Pour conclure cette analyse des impacts de l’IA générative sur les industries de l’image animée, les professionnels que nous avons interrogés se projettent sur les conséquences pour l’emploi. Les nouvelles qualifications et métiers qui deviennent nécessaires suffiront-ils à compenser ceux que l’IA va remplacer ?

Nous remercions pour leurs apports sur ces thèmes : Joëlle Caroline, fondatrice et productrice (Godo Films) Baptiste Heynemann, délégué général (CST), Pierre Cattan, fondateur, producteur et scénariste (Small Bang), Morgan Bouchet, head of global web 3/XR/metaverse (Orange France)

Comme dans d’autres cas avant elle, la révolution des emplois provoquée par l’IA devrait s’opérer d’abord progressivement, puis se généraliser brusquement. Si nous nous trouvons pour l’instant dans la phase progressive, et s’il est difficile de prédire quand se produira la bascule, il est probable qu’elle se situe avant la fin de la décennie. Alors pour mieux s’y préparer, voici les tendances sur lesquelles les professionnels s’accordent.

Quels métiers sont menacés ?​

Deux catégories sont principalement concernées : d’une part celles pour lesquelles la technologie a d’ores et déjà franchi, ou est en passe d’atteindre son seuil de maturité d’usage, et d’autre part toutes celles où la répétition des tâches l’emporte sur l’adaptation, c’est-à-dire les cas généraux sur les cas particuliers.

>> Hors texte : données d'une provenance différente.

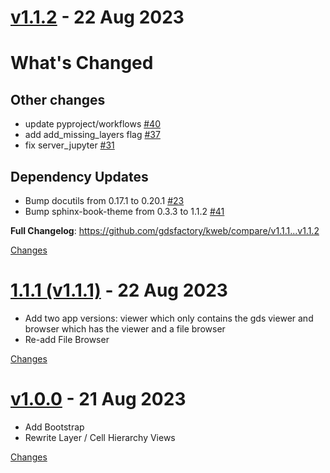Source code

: <a name="v1.1.2"></a>
# [v1.1.2](https://github.com/gdsfactory/kweb/releases/tag/v1.1.2) - 22 Aug 2023

# What's Changed

## Other changes

- update pyproject/workflows [#40](https://github.com/gdsfactory/kweb/pull/40)
- add add_missing_layers flag [#37](https://github.com/gdsfactory/kweb/pull/37)
- fix server_jupyter [#31](https://github.com/gdsfactory/kweb/pull/31)

## Dependency Updates

- Bump docutils from 0.17.1 to 0.20.1 [#23](https://github.com/gdsfactory/kweb/pull/23)
- Bump sphinx-book-theme from 0.3.3 to 1.1.2 [#41](https://github.com/gdsfactory/kweb/pull/41)

**Full Changelog**: https://github.com/gdsfactory/kweb/compare/v1.1.1...v1.1.2


[Changes][v1.1.2]


<a name="v1.1.1"></a>
# [1.1.1 (v1.1.1)](https://github.com/gdsfactory/kweb/releases/tag/v1.1.1) - 22 Aug 2023

* Add two app versions: viewer which only contains the gds viewer and browser which has the viewer and a file browser
* Re-add File Browser

[Changes][v1.1.1]


<a name="v1.0.0"></a>
# [v1.0.0](https://github.com/gdsfactory/kweb/releases/tag/v1.0.0) - 21 Aug 2023

* Add Bootstrap
* Rewrite Layer / Cell Hierarchy Views

[Changes][v1.0.0]


[v1.1.2]: https://github.com/gdsfactory/kweb/compare/v1.1.1...v1.1.2
[v1.1.1]: https://github.com/gdsfactory/kweb/compare/v1.0.0...v1.1.1
[v1.0.0]: https://github.com/gdsfactory/kweb/tree/v1.0.0

<!-- Generated by https://github.com/rhysd/changelog-from-release v3.7.2 -->
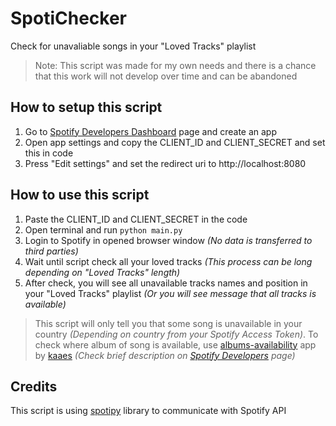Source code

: # SpotiChecker

Check for unavaliable songs in your "Loved Tracks" playlist

> Note: This script was made for my own needs and
> there is a chance that this work will not develop over time and can be abandoned

## How to setup this script

1. Go to [Spotify Developers Dashboard](https://developer.spotify.com/dashboard) page and create an app
2. Open app settings and copy the CLIENT_ID and CLIENT_SECRET and set this in code
3. Press "Edit settings" and set the redirect uri to http://localhost:8080


## How to use this script

1. Paste the CLIENT_ID and CLIENT_SECRET in the code
2. Open terminal and run `python main.py`
3. Login to Spotify in opened browser window *(No data is transferred to third parties)*
4. Wait until script check all your loved tracks *(This process can be long depending on "Loved Tracks" length)*
5. After check, you will see all unavailable tracks names and position in your "Loved Tracks" playlist *(Or you will see message that all tracks is available)*

> This script will only tell you that some song is unavailable in your country *(Depending on country from your Spotify Access Token)*. To check where album of song is available, use [albums-availability](https://kaaes.github.io/albums-availability/) app by [kaaes](https://github.com/kaaes) *(Check brief description on [Spotify Developers](https://developer.spotify.com/community/showcase/album-availability/) page)*

## Credits

This script is using [spotipy](https://github.com/plamere/spotipy) library to communicate with Spotify API

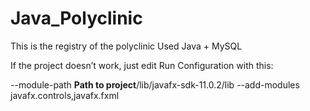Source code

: # Java_Polyclinic

This is the registry of the polyclinic
Used Java + MySQL

If the project doesn’t work, just edit Run Configuration with this:

--module-path
**Path to project**/lib/javafx-sdk-11.0.2/lib
--add-modules
javafx.controls,javafx.fxml
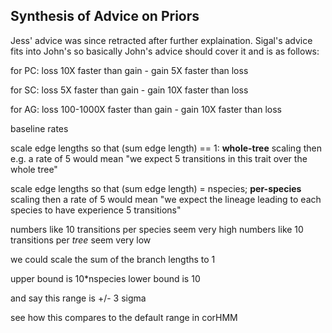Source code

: ## Synthesis of Advice on Priors

Jess' advice was since retracted after further explaination. Sigal's advice fits into John's so basically John's advice should cover it and is as follows:

for PC: loss 10X faster than gain - gain 5X faster than loss

for SC: loss 5X faster than gain - gain 10X faster than loss

for AG: loss 100-1000X faster than gain - gain 10X faster than loss

baseline rates

scale edge lengths so that (sum edge length) == 1: **whole-tree** scaling
  then e.g. a rate of 5 would mean "we expect 5 transitions in this trait over
  the whole tree"
  
scale edge lengths so that (sum edge length) = nspecies; **per-species** scaling
then a rate of 5 would mean "we expect the lineage leading to each species to have
experience 5 transitions"

numbers like 10 transitions per species seem very high
numbers like 10 transitions per *tree* seem very low

we could scale the sum of the branch lengths to 1

upper bound is 10*nspecies
lower bound is 10

and say this range is +/- 3 sigma

see how this compares to the default range in corHMM

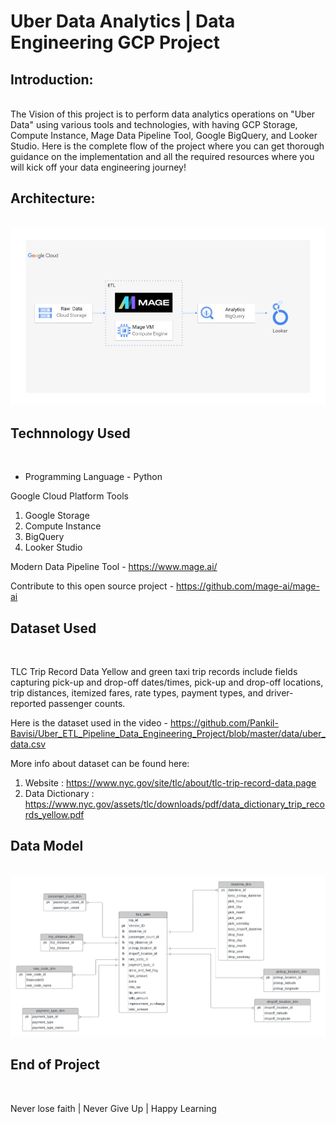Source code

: # Uber Data Analytics | Data Engineering GCP Project 
<html>
  <h2 tabindex="-1"><a aria-hidden="true" tabindex="-1"></a>
    Introduction:
  </h2>
  <br>
  <p style="margin-top: 0px; text-size: 50px;">The Vision of this project is to perform data analytics operations on "Uber Data" using various tools and technologies, with having GCP Storage, Compute Instance, 
    Mage Data Pipeline Tool, Google BigQuery, and Looker Studio.
  Here is the complete flow of the project where you can get thorough guidance on the implementation and all the required resources where you will kick off your data engineering journey!
  <h2>Architecture:</h2>
  <br>
    <a href="https://github.com/Pankil-Bavisi/Uber_ETL_Pipeline_Data_Engineering_Project/blob/master/architecture.jpg">
      <img id="architecture" src="https://github.com/Pankil-Bavisi/Uber_ETL_Pipeline_Data_Engineering_Project/blob/master/architecture.jpg"> </img>
    </a>
    
  <h2>Technnology Used</h2>
  <br>
    <ul>
      <li>Programming Language - Python</li>
    </ul>
  <p>Google Cloud Platform Tools</p>
    <ol>
      <li>Google Storage</li>
      <li>Compute Instance</li>
      <li>BigQuery</li>
      <li>Looker Studio</li>
    </ol>
  <p>Modern Data Pipeline Tool - <a href="https://www.mage.ai/"> https://www.mage.ai/ </a>
  <p>Contribute to this open source project - <a href="https://github.com/mage-ai/mage-ai">https://github.com/mage-ai/mage-ai</a>
  </p>
  
  <h2>Dataset Used</h2>
  <br>
  <p></p>TLC Trip Record Data Yellow and green taxi trip records include fields capturing pick-up and drop-off dates/times, pick-up and drop-off locations, trip distances, itemized fares, rate types, payment types, and driver-reported passenger counts.
  </p>
  <p>Here is the dataset used in the video - <a href="https://github.com/Pankil-Bavisi/Uber_ETL_Pipeline_Data_Engineering_Project/blob/master/data/uber_data.csv">https://github.com/Pankil-Bavisi/Uber_ETL_Pipeline_Data_Engineering_Project/blob/master/data/uber_data.csv</a></p>

  <p dir="auto">More info about dataset can be found here:</p>

  <ol>
    <li>Website : <a href="https://www.nyc.gov/site/tlc/about/tlc-trip-record-data.page">https://www.nyc.gov/site/tlc/about/tlc-trip-record-data.page</a></li>
    <li>Data Dictionary : <a href="https://www.nyc.gov/assets/tlc/downloads/pdf/data_dictionary_trip_records_yellow.pdf">https://www.nyc.gov/assets/tlc/downloads/pdf/data_dictionary_trip_records_yellow.pdf</a></li>
  </ol>

  <h2>Data Model</h2>
  <br>
    <a href="https://github.com/Pankil-Bavisi/Uber_ETL_Pipeline_Data_Engineering_Project/blob/master/architecture.jpg">
      <img id="architecture" src="https://github.com/Pankil-Bavisi/Uber_ETL_Pipeline_Data_Engineering_Project/blob/master/Uber%20Data%20Model.jpeg"></img>
    </a>

  <h2>End of Project</h2>
  <br>
  <p>Never lose faith | Never Give Up | Happy Learning</p>
  
</html>

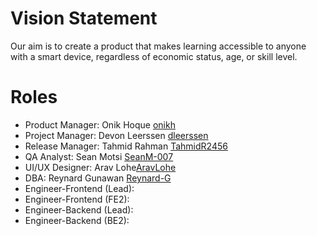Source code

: # Vision Statement

Our aim is to create a product that makes learning accessible to anyone with a smart device, regardless of economic status, age, or skill level.
 
# Roles

- Product Manager: Onik Hoque [onikh](https://www.codermerlin.com/users/onik-hoque/Digital%20Portfolio/index.html)
- Project Manager: Devon Leerssen [dleerssen](https://www.codermerlin.com/users/devon-leerssen/Digital%20Portfolio/index.html)
- Release Manager: Tahmid Rahman [TahmidR2456](https://www.codermerlin.com/users/tahmid-rahman/Digital%20Portfolio/index.html)
- QA Analyst: Sean Motsi [SeanM-007](https://codermerlin.academy/users/sean-motsi/Digital%20Portfolio)
- UI/UX Designer: Arav Lohe[AravLohe](https://codermerlin.academy/users/arav-lohe/Digital%20Portfolio/index.html)
- DBA: Reynard Gunawan [Reynard-G](https://codermerlin.academy/users/reynard-gunawan/Digital%20Portfolio/index.html)
- Engineer-Frontend (Lead):
- Engineer-Frontend (FE2):
- Engineer-Backend (Lead):
- Engineer-Backend (BE2):
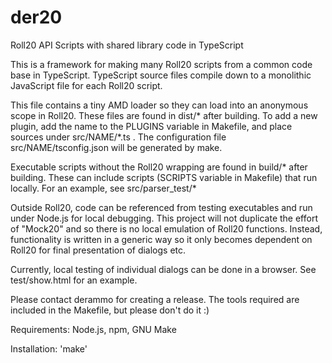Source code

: # der20
Roll20 API Scripts with shared library code in TypeScript

This is a framework for making many Roll20 scripts from a common code base in TypeScript.  TypeScript source files compile down to a monolithic JavaScript file for each Roll20 script.  

This file contains a tiny AMD loader so they can load into an anonymous scope in Roll20.  These files are found in dist/* after building.  To add a new plugin, add the name to the PLUGINS variable in Makefile, and place sources under src/NAME/*.ts .  The configuration file src/NAME/tsconfig.json will be generated by make.

Executable scripts without the Roll20 wrapping are found in build/* after building.  These can include scripts (SCRIPTS variable in Makefile) that run locally.  For an example, see src/parser_test/*

Outside Roll20, code can be referenced from testing executables and run under Node.js for local debugging.  This project will 
not duplicate the effort of "Mock20" and so there is no local emulation of Roll20 functions.  Instead, functionality is 
written in a generic way so it only becomes dependent on Roll20 for final presentation of dialogs etc.

Currently, local testing of individual dialogs can be done in a browser.  See test/show.html for an example.

Please contact derammo for creating a release.  The tools required are included in the Makefile, but please don't do it :)

Requirements: Node.js, npm, GNU Make

Installation: 'make'
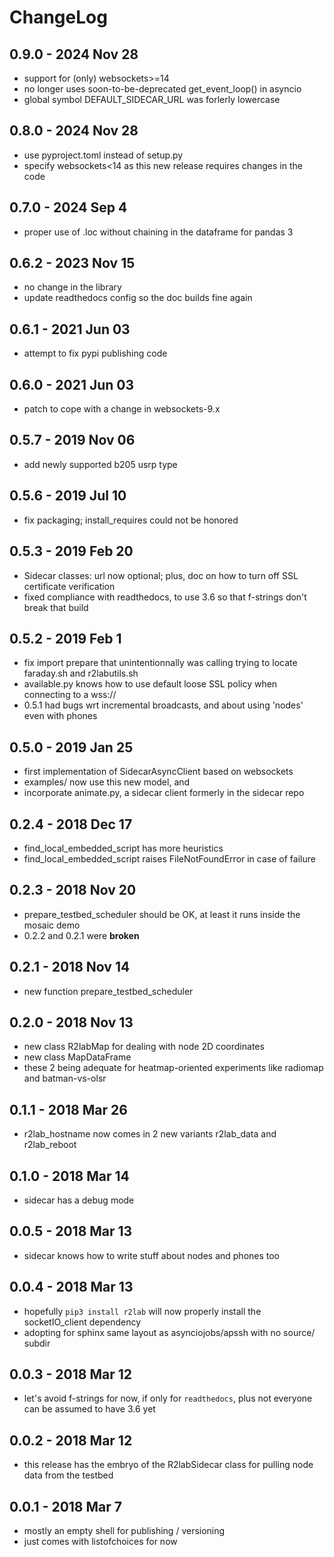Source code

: # ChangeLog

## 0.9.0 - 2024 Nov 28

* support for (only) websockets>=14
* no longer uses soon-to-be-deprecated get_event_loop() in asyncio
* global symbol DEFAULT_SIDECAR_URL was forlerly lowercase

## 0.8.0 - 2024 Nov 28

* use pyproject.toml instead of setup.py
* specify websockets<14 as this new release requires changes in the code

## 0.7.0 - 2024 Sep 4

* proper use of .loc without chaining in the dataframe for pandas 3

## 0.6.2 - 2023 Nov 15

* no change in the library
* update readthedocs config so the doc builds fine again

## 0.6.1 - 2021 Jun 03

* attempt to fix pypi publishing code

## 0.6.0 - 2021 Jun 03

* patch to cope with a change in websockets-9.x

## 0.5.7 - 2019 Nov 06

* add newly supported b205 usrp type

## 0.5.6 - 2019 Jul 10

* fix packaging; install_requires could not be honored

## 0.5.3 - 2019 Feb 20

* Sidecar classes: url now optional; plus, doc on how to turn off SSL certificate verification
* fixed compliance with readthedocs, to use 3.6 so that f-strings don't break that build

## 0.5.2 - 2019 Feb 1

* fix import prepare that unintentionnally was calling trying to locate faraday.sh and r2labutils.sh
* available.py knows how to use default loose SSL policy when connecting to a wss://
* 0.5.1 had bugs wrt incremental broadcasts, and about using 'nodes' even with phones

## 0.5.0 - 2019 Jan 25

* first implementation of SidecarAsyncClient based on websockets
* examples/ now use this new model, and
* incorporate animate.py, a sidecar client formerly in the sidecar repo

## 0.2.4 - 2018 Dec 17

* find_local_embedded_script has more heuristics
* find_local_embedded_script raises FileNotFoundError in case of failure

## 0.2.3 - 2018 Nov 20

* prepare_testbed_scheduler should be OK, at least it runs inside the mosaic demo
* 0.2.2 and 0.2.1 were **broken**

## 0.2.1 - 2018 Nov 14

* new function prepare_testbed_scheduler

## 0.2.0 - 2018 Nov 13

* new class R2labMap for dealing with node 2D coordinates
* new class MapDataFrame
* these 2 being adequate for heatmap-oriented experiments
  like radiomap and batman-vs-olsr

## 0.1.1 - 2018 Mar 26

* r2lab_hostname now comes in 2 new variants r2lab_data and r2lab_reboot

## 0.1.0 - 2018 Mar 14

* sidecar has a debug mode

## 0.0.5 - 2018 Mar 13

* sidecar knows how to write stuff about nodes and phones too

## 0.0.4 - 2018 Mar 13

* hopefully `pip3 install r2lab` will now properly install
  the socketIO_client dependency
* adopting for sphinx same layout as asynciojobs/apssh
  with no source/ subdir

## 0.0.3 - 2018 Mar 12

* let's avoid f-strings for now, if only for `readthedocs`,
  plus not everyone can be assumed to have 3.6 yet

## 0.0.2 - 2018 Mar 12

* this release has the embryo of the R2labSidecar class
  for pulling node data from the testbed

## 0.0.1 - 2018 Mar 7

* mostly an empty shell for publishing / versioning
* just comes with listofchoices for now
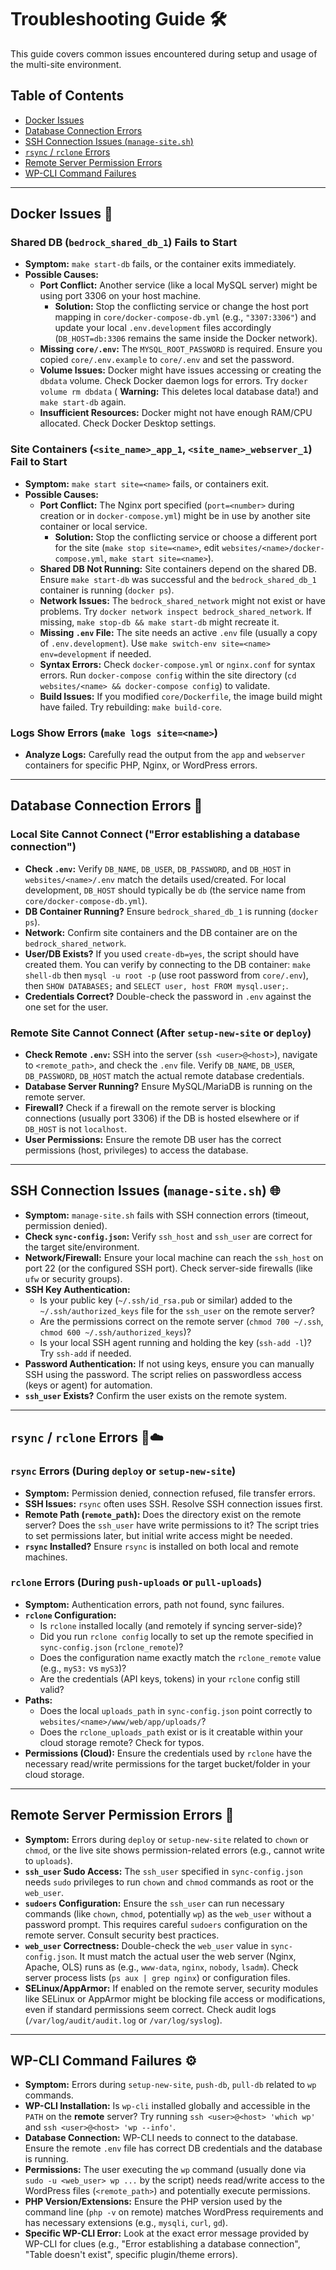 # Troubleshooting Guide 🛠️

This guide covers common issues encountered during setup and usage of the
multi-site environment.

## Table of Contents

- [Docker Issues](#docker-issues-)
- [Database Connection Errors](#database-connection-errors-)
- [SSH Connection Issues (`manage-site.sh`)](#ssh-connection-issues-manage-sitesh-)
- [`rsync` / `rclone` Errors](#rsync--rclone-errors-)
- [Remote Server Permission Errors](#remote-server-permission-errors-)
- [WP-CLI Command Failures](#wp-cli-command-failures-)

---

## Docker Issues 🐳

### Shared DB (`bedrock_shared_db_1`) Fails to Start

- **Symptom:** `make start-db` fails, or the container exits immediately.
- **Possible Causes:**
  - **Port Conflict:** Another service (like a local MySQL server) might be
    using port 3306 on your host machine.
    - **Solution:** Stop the conflicting service or change the host port mapping
      in `core/docker-compose-db.yml` (e.g., `"3307:3306"`) and update your
      local `.env.development` files accordingly (`DB_HOST=db:3306` remains the
      same inside the Docker network).
  - **Missing `core/.env`:** The `MYSQL_ROOT_PASSWORD` is required. Ensure you
    copied `core/.env.example` to `core/.env` and set the password.
  - **Volume Issues:** Docker might have issues accessing or creating the
    `dbdata` volume. Check Docker daemon logs for errors. Try
    `docker volume rm dbdata` ( **Warning:** This deletes local database data!)
    and `make start-db` again.
  - **Insufficient Resources:** Docker might not have enough RAM/CPU allocated.
    Check Docker Desktop settings.

### Site Containers (`<site_name>_app_1`, `<site_name>_webserver_1`) Fail to Start

- **Symptom:** `make start site=<name>` fails, or containers exit.
- **Possible Causes:**
  - **Port Conflict:** The Nginx port specified (`port=<number>` during creation
    or in `docker-compose.yml`) might be in use by another site container or
    local service.
    - **Solution:** Stop the conflicting service or choose a different port for
      the site (`make stop site=<name>`, edit
      `websites/<name>/docker-compose.yml`, `make start site=<name>`).
  - **Shared DB Not Running:** Site containers depend on the shared DB. Ensure
    `make start-db` was successful and the `bedrock_shared_db_1` container is
    running (`docker ps`).
  - **Network Issues:** The `bedrock_shared_network` might not exist or have
    problems. Try `docker network inspect bedrock_shared_network`. If missing,
    `make stop-db && make start-db` might recreate it.
  - **Missing `.env` File:** The site needs an active `.env` file (usually a
    copy of `.env.development`). Use
    `make switch-env site=<name> env=development` if needed.
  - **Syntax Errors:** Check `docker-compose.yml` or `nginx.conf` for syntax
    errors. Run `docker-compose config` within the site directory
    (`cd websites/<name> && docker-compose config`) to validate.
  - **Build Issues:** If you modified `core/Dockerfile`, the image build might
    have failed. Try rebuilding: `make build-core`.

### Logs Show Errors (`make logs site=<name>`)

- **Analyze Logs:** Carefully read the output from the `app` and `webserver`
  containers for specific PHP, Nginx, or WordPress errors.

---

## Database Connection Errors 💾

### Local Site Cannot Connect ("Error establishing a database connection")

- **Check `.env`:** Verify `DB_NAME`, `DB_USER`, `DB_PASSWORD`, and `DB_HOST` in
  `websites/<name>/.env` match the details used/created. For local development,
  `DB_HOST` should typically be `db` (the service name from
  `core/docker-compose-db.yml`).
- **DB Container Running?** Ensure `bedrock_shared_db_1` is running
  (`docker ps`).
- **Network:** Confirm site containers and the DB container are on the
  `bedrock_shared_network`.
- **User/DB Exists?** If you used `create-db=yes`, the script should have
  created them. You can verify by connecting to the DB container:
  `make shell-db` then `mysql -u root -p` (use root password from `core/.env`),
  then `SHOW DATABASES;` and `SELECT user, host FROM mysql.user;`.
- **Credentials Correct?** Double-check the password in `.env` against the one
  set for the user.

### Remote Site Cannot Connect (After `setup-new-site` or `deploy`)

- **Check Remote `.env`:** SSH into the server (`ssh <user>@<host>`), navigate
  to `<remote_path>`, and check the `.env` file. Verify `DB_NAME`, `DB_USER`,
  `DB_PASSWORD`, `DB_HOST` match the actual remote database credentials.
- **Database Server Running?** Ensure MySQL/MariaDB is running on the remote
  server.
- **Firewall?** Check if a firewall on the remote server is blocking connections
  (usually port 3306) if the DB is hosted elsewhere or if `DB_HOST` is not
  `localhost`.
- **User Permissions:** Ensure the remote DB user has the correct permissions
  (host, privileges) to access the database.

---

## SSH Connection Issues (`manage-site.sh`) 🌐

- **Symptom:** `manage-site.sh` fails with SSH connection errors (timeout,
  permission denied).
- **Check `sync-config.json`:** Verify `ssh_host` and `ssh_user` are correct for
  the target site/environment.
- **Network/Firewall:** Ensure your local machine can reach the `ssh_host` on
  port 22 (or the configured SSH port). Check server-side firewalls (like `ufw`
  or security groups).
- **SSH Key Authentication:**
  - Is your public key (`~/.ssh/id_rsa.pub` or similar) added to the
    `~/.ssh/authorized_keys` file for the `ssh_user` on the remote server?
  - Are the permissions correct on the remote server (`chmod 700 ~/.ssh`,
    `chmod 600 ~/.ssh/authorized_keys`)?
  - Is your local SSH agent running and holding the key (`ssh-add -l`)? Try
    `ssh-add` if needed.
- **Password Authentication:** If not using keys, ensure you can manually SSH
  using the password. The script relies on passwordless access (keys or agent)
  for automation.
- **`ssh_user` Exists?** Confirm the user exists on the remote system.

---

## `rsync` / `rclone` Errors 💾☁️

### `rsync` Errors (During `deploy` or `setup-new-site`)

- **Symptom:** Permission denied, connection refused, file transfer errors.
- **SSH Issues:** `rsync` often uses SSH. Resolve SSH connection issues first.
- **Remote Path (`remote_path`):** Does the directory exist on the remote
  server? Does the `ssh_user` have write permissions to it? The script tries to
  set permissions later, but initial write access might be needed.
- **`rsync` Installed?** Ensure `rsync` is installed on both local and remote
  machines.

### `rclone` Errors (During `push-uploads` or `pull-uploads`)

- **Symptom:** Authentication errors, path not found, sync failures.
- **`rclone` Configuration:**
  - Is `rclone` installed locally (and remotely if syncing server-side)?
  - Did you run `rclone config` locally to set up the remote specified in
    `sync-config.json` (`rclone_remote`)?
  - Does the configuration name exactly match the `rclone_remote` value (e.g.,
    `myS3:` vs `myS3`)?
  - Are the credentials (API keys, tokens) in your `rclone` config still valid?
- **Paths:**
  - Does the local `uploads_path` in `sync-config.json` point correctly to
    `websites/<name>/www/web/app/uploads/`?
  - Does the `rclone_uploads_path` exist or is it creatable within your cloud
    storage remote? Check for typos.
- **Permissions (Cloud):** Ensure the credentials used by `rclone` have the
  necessary read/write permissions for the target bucket/folder in your cloud
  storage.

---

## Remote Server Permission Errors 📁

- **Symptom:** Errors during `deploy` or `setup-new-site` related to `chown` or
  `chmod`, or the live site shows permission-related errors (e.g., cannot write
  to `uploads`).
- **`ssh_user` Sudo Access:** The `ssh_user` specified in `sync-config.json`
  needs `sudo` privileges to run `chown` and `chmod` commands as root or the
  `web_user`.
- **`sudoers` Configuration:** Ensure the `ssh_user` can run necessary commands
  (like `chown`, `chmod`, potentially `wp`) as the `web_user` without a password
  prompt. This requires careful `sudoers` configuration on the remote server.
  Consult security best practices.
- **`web_user` Correctness:** Double-check the `web_user` value in
  `sync-config.json`. It must match the actual user the web server (Nginx,
  Apache, OLS) runs as (e.g., `www-data`, `nginx`, `nobody`, `lsadm`). Check
  server process lists (`ps aux | grep nginx`) or configuration files.
- **SELinux/AppArmor:** If enabled on the remote server, security modules like
  SELinux or AppArmor might be blocking file access or modifications, even if
  standard permissions seem correct. Check audit logs
  (`/var/log/audit/audit.log` or `/var/log/syslog`).

---

## WP-CLI Command Failures ⚙️

- **Symptom:** Errors during `setup-new-site`, `push-db`, `pull-db` related to
  `wp` commands.
- **WP-CLI Installation:** Is `wp-cli` installed globally and accessible in the
  `PATH` on the **remote** server? Try running `ssh <user>@<host> 'which wp'`
  and `ssh <user>@<host> 'wp --info'`.
- **Database Connection:** WP-CLI needs to connect to the database. Ensure the
  remote `.env` file has correct DB credentials and the database is running.
- **Permissions:** The user executing the `wp` command (usually done via
  `sudo -u <web_user> wp ...` by the script) needs read/write access to the
  WordPress files (`<remote_path>`) and potentially execute permissions.
- **PHP Version/Extensions:** Ensure the PHP version used by the command line
  (`php -v` on remote) matches WordPress requirements and has necessary
  extensions (e.g., `mysqli`, `curl`, `gd`).
- **Specific WP-CLI Error:** Look at the exact error message provided by WP-CLI
  for clues (e.g., "Error establishing a database connection", "Table doesn't
  exist", specific plugin/theme errors).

La première de ces catégories concerne par exemple le traitement de la voix ou la reconnaissance d’images. Dans ces domaines, la technologie a été portée depuis longtemps par une recherche intensive à la demande de secteurs comme l’e-commerce, la téléphonie, l’industrie photographique, la médecine, etc. Longtemps sous le seuil de qualité exigé par les productions artistiques, elle frappe aujourd’hui à la porte. “Les comédiens qui font de la voix off sont remplacés par des voix artificielles, ça s’entend encore un peu mais dans certains cas presque plus” admet Joëlle Caroline. Même constat chez Baptiste Heynemann : “Les métiers du doublage sont très en danger. Le sous-titrage, c’est déjà fini, sauf pour la production haut de gamme pour l’instant.”
La seconde catégorie est plus disparate, il reste parfois des verrous à lever, mais les promesses de l’IA n’en sont pas moins proches de devenir réalité. “Les tâches routinières et répétitives sont des schémas ; tout ce qui répond à un schéma va être dévolu à une machine” analyse Pierre Cattan.

La notion de schéma est intéressante car elle propose un critère discriminant et objectif. Le montage, par exemple, est un métier artistique, un métier de talent, qui répond toutefois à des codes et des grammaires éprouvées sur des dizaines de milliers d’œuvres depuis l’origine du cinéma : des schémas. L’IA y trouvera nécessairement sa place, et avec efficacité, prédit Baptiste Heynemann : “Un montage en image réelle prend aujourd’hui à peu près deux fois le temps du tournage. Demain, un monteur avec des outils d’IA, d’indexation et de transmission par la voix des instructions de montage le fera probablement dans des délais beaucoup plus courts.”

Une nouvelle littératie ?

Dans ce contexte qui peut paraître pessimiste pour certaines catégories d’emplois, Sébastien Beck et Pierre Cattan se rejoignent pour voir dans les compétences attachées à l’IA une nouvelle littératie qui dessinera la ligne de partage entre les professionnels du futur.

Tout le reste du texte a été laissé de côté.